• [TASK DETAILS]:
Copy out, from the data below, each line in which the word "resultados" occurs.

Extracted data entries:
+ + + + +
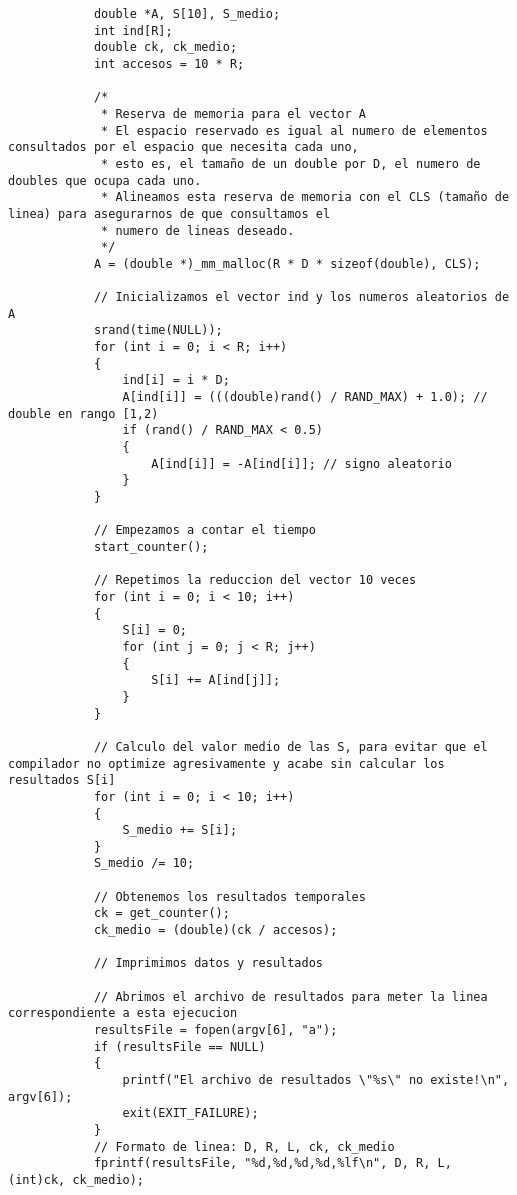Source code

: \documentclass[a4paper,twocolumn]{article}
\begin{document}
\begin{lstlisting}
            double *A, S[10], S_medio;
            int ind[R];
            double ck, ck_medio;
            int accesos = 10 * R;
        
            /*
             * Reserva de memoria para el vector A
             * El espacio reservado es igual al numero de elementos consultados por el espacio que necesita cada uno,
             * esto es, el tamaño de un double por D, el numero de doubles que ocupa cada uno.
             * Alineamos esta reserva de memoria con el CLS (tamaño de linea) para asegurarnos de que consultamos el
             * numero de lineas deseado.
             */
            A = (double *)_mm_malloc(R * D * sizeof(double), CLS);
        
            // Inicializamos el vector ind y los numeros aleatorios de A
            srand(time(NULL));
            for (int i = 0; i < R; i++)
            {
                ind[i] = i * D;
                A[ind[i]] = (((double)rand() / RAND_MAX) + 1.0); // double en rango [1,2)
                if (rand() / RAND_MAX < 0.5)
                {
                    A[ind[i]] = -A[ind[i]]; // signo aleatorio
                }
            }
        
            // Empezamos a contar el tiempo
            start_counter();
        
            // Repetimos la reduccion del vector 10 veces
            for (int i = 0; i < 10; i++)
            {
                S[i] = 0;
                for (int j = 0; j < R; j++)
                {
                    S[i] += A[ind[j]];
                }
            }
        
            // Calculo del valor medio de las S, para evitar que el compilador no optimize agresivamente y acabe sin calcular los resultados S[i]
            for (int i = 0; i < 10; i++)
            {
                S_medio += S[i];
            }
            S_medio /= 10;
        
            // Obtenemos los resultados temporales
            ck = get_counter();
            ck_medio = (double)(ck / accesos);
        
            // Imprimimos datos y resultados
        
            // Abrimos el archivo de resultados para meter la linea correspondiente a esta ejecucion
            resultsFile = fopen(argv[6], "a");
            if (resultsFile == NULL)
            {
                printf("El archivo de resultados \"%s\" no existe!\n", argv[6]);
                exit(EXIT_FAILURE);
            }
            // Formato de linea: D, R, L, ck, ck_medio
            fprintf(resultsFile, "%d,%d,%d,%d,%lf\n", D, R, L, (int)ck, ck_medio);
        

\end{lstlisting}
\end{document}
+ + + + +
• [SOLUTION FOR THIS EXERCISE]:
            // Calculo del valor medio de las S, para evitar que el compilador no optimize agresivamente y acabe sin calcular los resultados S[i]
            // Obtenemos los resultados temporales
            // Imprimimos datos y resultados
            // Abrimos el archivo de resultados para meter la linea correspondiente a esta ejecucion
                printf("El archivo de resultados \"%s\" no existe!\n", argv[6]);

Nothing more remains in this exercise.